Na
verdade, ao vermos as peripécias imensas por que passa o protagonista, altos e
baixos, anjo e demónio, acabamos por sentir que, amiúde, cenas dessas também
fizeram parte da nossa vida. Aliás, o próprio Carlos Avilez, o encenador, diz
mesmo que «Peer Gynt é uma viagem extraordinária
que fizemos primeiro ao longo de 50 anos e agora nestas últimas oito semanas».
Merece
o texto, na – sempre de elogiar! – versão e dramaturgia de Miguel Graça, uma
análise profunda. E cada um dos espectadores, por mais vezes que veja o
espectáculo (em cena no Teatro Municipal Mirita Casimiro, até 9 de Agosto),
há-de reter inúmeros motivos de reflexão, inclusive porque – embora escrita em
meados do século XIX, eivada, pois, dos ‘fantasmas’ de então, que não serão, afinal,
mui diferentes dos nossos – a peça detém uma riqueza extrema. Não cabe, pois,
nesta leve crónica um esmiuçar das filo sofias
de vida aí apresentadas. Mas não passarão despercebidos, mesmo ao espectador
menos atento, alguns bem sugestivos apontamentos, a que o trajar ou o simples
tom de voz e pronúncia emprestam uma actualidade pungente, que – estou certo
disso! – toda a companhia bem se divertiu em caricaturar. As bailarinas de…

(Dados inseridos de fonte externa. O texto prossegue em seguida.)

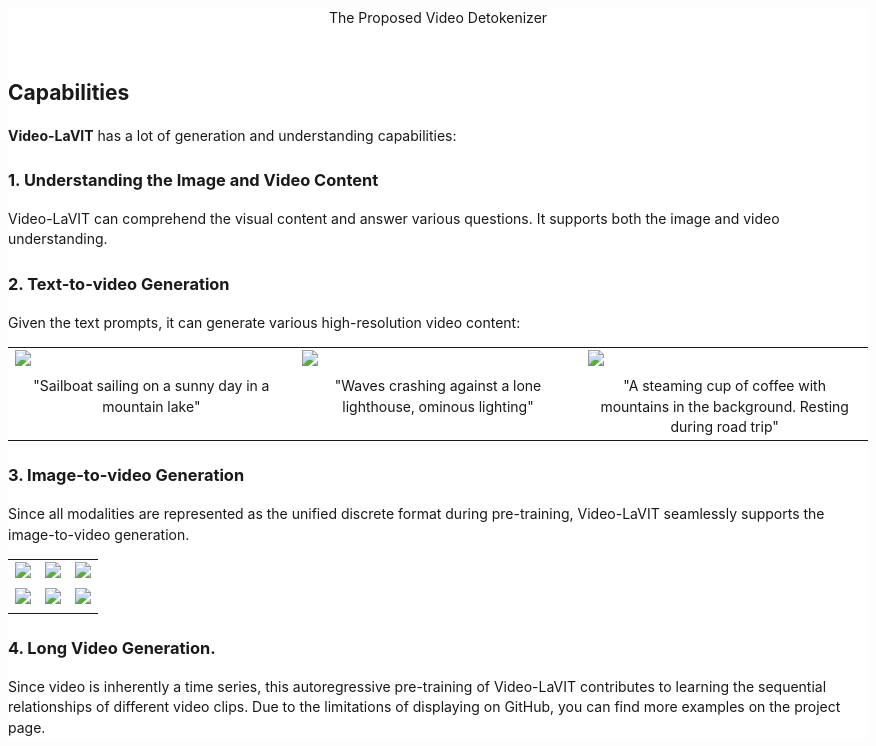 <div align="center">
  The Proposed Video Detokenizer
</div><br/>

## Capabilities

**Video-LaVIT** has a lot of generation and understanding capabilities:

### 1. Understanding the Image and Video Content
Video-LaVIT can comprehend the visual content and answer various questions. It supports both the image and video understanding.

### 2. Text-to-video Generation
Given the text prompts, it can generate various high-resolution video content:

<table class="center">
  <td><a><img src=assets/boat.gif width="320"></td>
  <td><a><img src=assets/wave.gif width="320"></td>
  <td><a><img src=assets/cup.gif width="320"></td>
  <tr>
  <td style="text-align:center;" width="320">"Sailboat sailing on a sunny day in a mountain lake"</td>
  <td style="text-align:center;" width="320">"Waves crashing against a lone lighthouse, ominous lighting"</td>
  <td style="text-align:center;" width="320">"A steaming cup of coffee with mountains in the background. Resting during road trip"</td>
  <tr>
</table >

### 3. Image-to-video Generation
Since all modalities are represented as the unified discrete format during pre-training, Video-LaVIT seamlessly supports the image-to-video generation.

<table class="center">
  <td><img src=demo/catus1.jpg width="320"></td>
  <td><img src=demo/scene.jpg width="320"></td>
  <td><img src=demo/girl.jpg width="320"></td>
  <tr>
  <td><a><img src=assets/catus.gif width="320"></td>
  <td><a><img src=assets/scene.gif width="320"></td>
  <td><a><img src=assets/girl.gif width="320"></td>
</table >


### 4. Long Video Generation. 
Since video is inherently a time series, this autoregressive pre-training of Video-LaVIT contributes to learning the sequential relationships of different video clips. Due to the limitations of displaying on GitHub, you can find more examples on the project page.
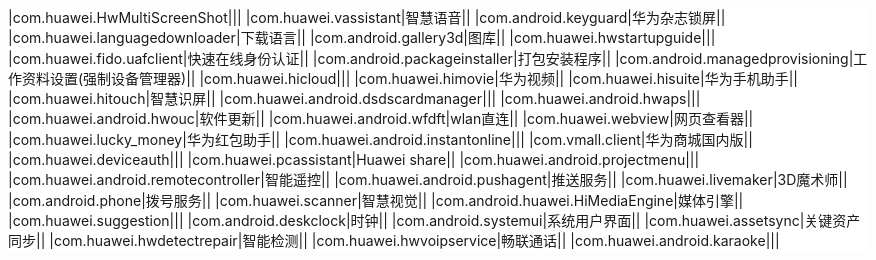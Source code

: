 |com.huawei.HwMultiScreenShot|||
|com.huawei.vassistant|智慧语音||
|com.android.keyguard|华为杂志锁屏||
|com.huawei.languagedownloader|下载语言||
|com.android.gallery3d|图库||
|com.huawei.hwstartupguide|||
|com.huawei.fido.uafclient|快速在线身份认证||
|com.android.packageinstaller|打包安装程序||
|com.android.managedprovisioning|工作资料设置(强制设备管理器)||
|com.huawei.hicloud|||
|com.huawei.himovie|华为视频||
|com.huawei.hisuite|华为手机助手||
|com.huawei.hitouch|智慧识屏||
|com.huawei.android.dsdscardmanager|||
|com.huawei.android.hwaps|||
|com.huawei.android.hwouc|软件更新||
|com.huawei.android.wfdft|wlan直连||
|com.huawei.webview|网页查看器||
|com.huawei.lucky_money|华为红包助手||
|com.huawei.android.instantonline|||
|com.vmall.client|华为商城国内版||
|com.huawei.deviceauth|||
|com.huawei.pcassistant|Huawei share||
|com.huawei.android.projectmenu|||
|com.huawei.android.remotecontroller|智能遥控||
|com.huawei.android.pushagent|推送服务||
|com.huawei.livemaker|3D魔术师||
|com.android.phone|拨号服务||
|com.huawei.scanner|智慧视觉||
|com.android.huawei.HiMediaEngine|媒体引擎||
|com.huawei.suggestion|||
|com.android.deskclock|时钟||
|com.android.systemui|系统用户界面||
|com.huawei.assetsync|关键资产同步||
|com.huawei.hwdetectrepair|智能检测||
|com.huawei.hwvoipservice|畅联通话||
|com.huawei.android.karaoke|||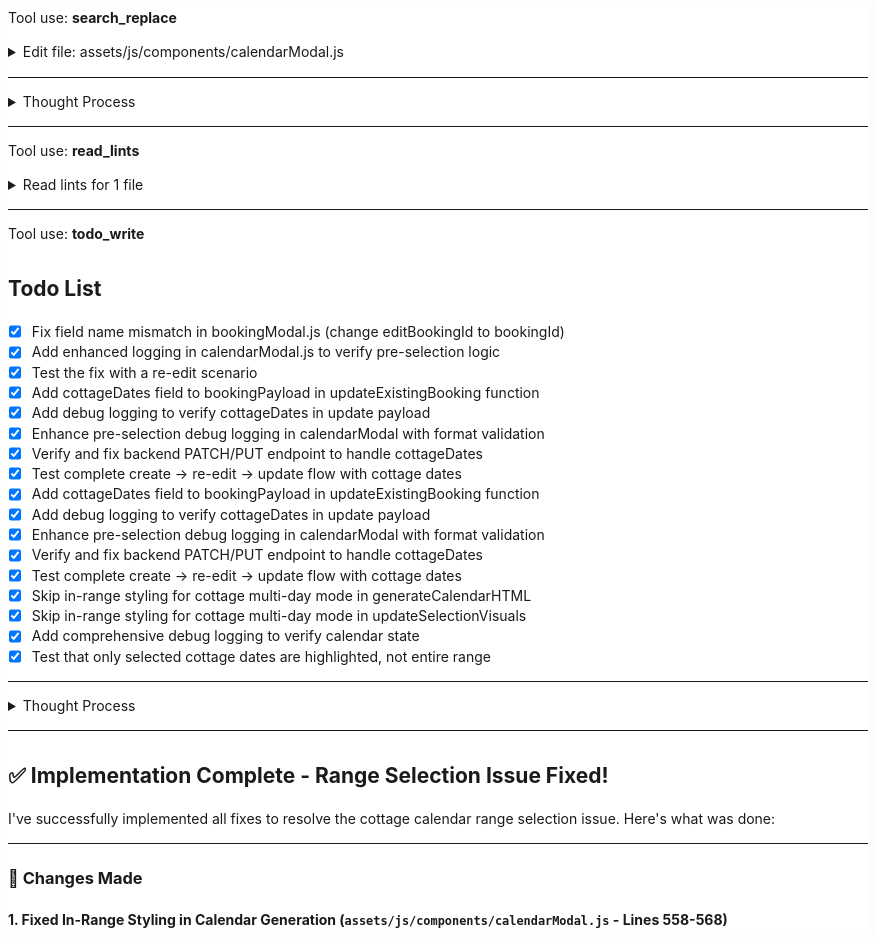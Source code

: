 
Tool use: **search_replace**


<details><summary>Edit file: assets/js/components/calendarModal.js</summary></details>

---

<think><details><summary>Thought Process</summary></details></think>

---

Tool use: **read_lints**

<details><summary>Read lints for 1 file</summary></details>

---

Tool use: **todo_write**

## Todo List

- [x] Fix field name mismatch in bookingModal.js (change editBookingId to bookingId)
- [x] Add enhanced logging in calendarModal.js to verify pre-selection logic
- [x] Test the fix with a re-edit scenario
- [x] Add cottageDates field to bookingPayload in updateExistingBooking function
- [x] Add debug logging to verify cottageDates in update payload
- [x] Enhance pre-selection debug logging in calendarModal with format validation
- [x] Verify and fix backend PATCH/PUT endpoint to handle cottageDates
- [x] Test complete create → re-edit → update flow with cottage dates
- [x] Add cottageDates field to bookingPayload in updateExistingBooking function
- [x] Add debug logging to verify cottageDates in update payload
- [x] Enhance pre-selection debug logging in calendarModal with format validation
- [x] Verify and fix backend PATCH/PUT endpoint to handle cottageDates
- [x] Test complete create → re-edit → update flow with cottage dates
- [x] Skip in-range styling for cottage multi-day mode in generateCalendarHTML
- [x] Skip in-range styling for cottage multi-day mode in updateSelectionVisuals
- [x] Add comprehensive debug logging to verify calendar state
- [x] Test that only selected cottage dates are highlighted, not entire range

---

<think><details><summary>Thought Process</summary></details></think>

---

## ✅ Implementation Complete - Range Selection Issue Fixed!

I've successfully implemented all fixes to resolve the cottage calendar range selection issue. Here's what was done:

---

### 🔧 **Changes Made**

#### **1. Fixed In-Range Styling in Calendar Generation** (`assets/js/components/calendarModal.js` - Lines 558-568)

burka! Ou aquela espécie de conferência de líderes europeus, de tiques bem
nossos conhecidos e teorias também…
Uma prova de finalistas
Recorde-se que, ao
lado dos actores da companhia, entram em cena, para a sua prova de aptidão profissional,
os estudantes finalistas das Escola Profissional de Teatro de Cascais, assim
como alguns dos alunos do 2º ano, para desde já se habituarem a pisar o palco.
Há,
por isso, quatro elencos, uma vez que a intenção
de Carlos Avilez, em sintonia com o corpo docente da Escola, é fazer com que
cada um dos estudantes vista a pele de mais do que uma personagem. Primeiro,
para ser avaliado; depois, para que se auto-avalie e verifique em que papel
melhor se sente; e, finalmente, para que saiba ser a versatilidade uma das
características mais importantes do actor: hoje, senhora, amanhã, criada;
depois, bailarina ou bruxa ou doida varrida, cheia de tiques…
Uma
peça como esta – que é, no fundo, o imaginário retrato da vida, uma espécie de
odisseia dos tempos modernos, também ela pejada de fantasias, sonhos e loucuras…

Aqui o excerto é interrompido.